• **Supplied data**:
········
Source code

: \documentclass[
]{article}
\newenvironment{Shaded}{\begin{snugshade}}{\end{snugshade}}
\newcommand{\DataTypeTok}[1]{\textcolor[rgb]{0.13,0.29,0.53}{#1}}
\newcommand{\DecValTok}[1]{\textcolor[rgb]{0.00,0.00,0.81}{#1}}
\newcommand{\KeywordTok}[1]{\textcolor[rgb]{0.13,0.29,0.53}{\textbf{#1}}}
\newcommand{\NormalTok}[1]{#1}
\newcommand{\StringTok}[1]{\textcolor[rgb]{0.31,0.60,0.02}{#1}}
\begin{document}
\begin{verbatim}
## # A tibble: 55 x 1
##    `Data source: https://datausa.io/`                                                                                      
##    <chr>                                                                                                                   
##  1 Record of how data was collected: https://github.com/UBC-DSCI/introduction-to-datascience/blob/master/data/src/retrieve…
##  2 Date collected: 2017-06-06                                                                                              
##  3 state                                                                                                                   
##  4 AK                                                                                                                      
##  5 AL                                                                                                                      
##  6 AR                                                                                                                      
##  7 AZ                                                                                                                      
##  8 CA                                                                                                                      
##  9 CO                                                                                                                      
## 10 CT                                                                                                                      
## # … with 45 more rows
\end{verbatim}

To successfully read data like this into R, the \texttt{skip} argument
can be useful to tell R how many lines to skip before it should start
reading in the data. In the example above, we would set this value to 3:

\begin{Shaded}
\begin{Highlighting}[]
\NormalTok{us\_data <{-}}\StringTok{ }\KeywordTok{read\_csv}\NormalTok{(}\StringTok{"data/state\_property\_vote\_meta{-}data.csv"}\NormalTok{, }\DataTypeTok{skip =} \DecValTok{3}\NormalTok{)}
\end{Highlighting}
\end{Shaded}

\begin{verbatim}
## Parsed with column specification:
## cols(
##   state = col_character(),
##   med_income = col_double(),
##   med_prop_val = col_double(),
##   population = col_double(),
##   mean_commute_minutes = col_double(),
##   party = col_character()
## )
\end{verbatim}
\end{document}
········
• **Directions**: The word to look for is "textcolor"; copy out every line of the entries that holds it.

• **Response to the exercise**:
\newcommand{\DataTypeTok}[1]{\textcolor[rgb]{0.13,0.29,0.53}{#1}}
\newcommand{\DecValTok}[1]{\textcolor[rgb]{0.00,0.00,0.81}{#1}}
\newcommand{\KeywordTok}[1]{\textcolor[rgb]{0.13,0.29,0.53}{\textbf{#1}}}
\newcommand{\StringTok}[1]{\textcolor[rgb]{0.31,0.60,0.02}{#1}}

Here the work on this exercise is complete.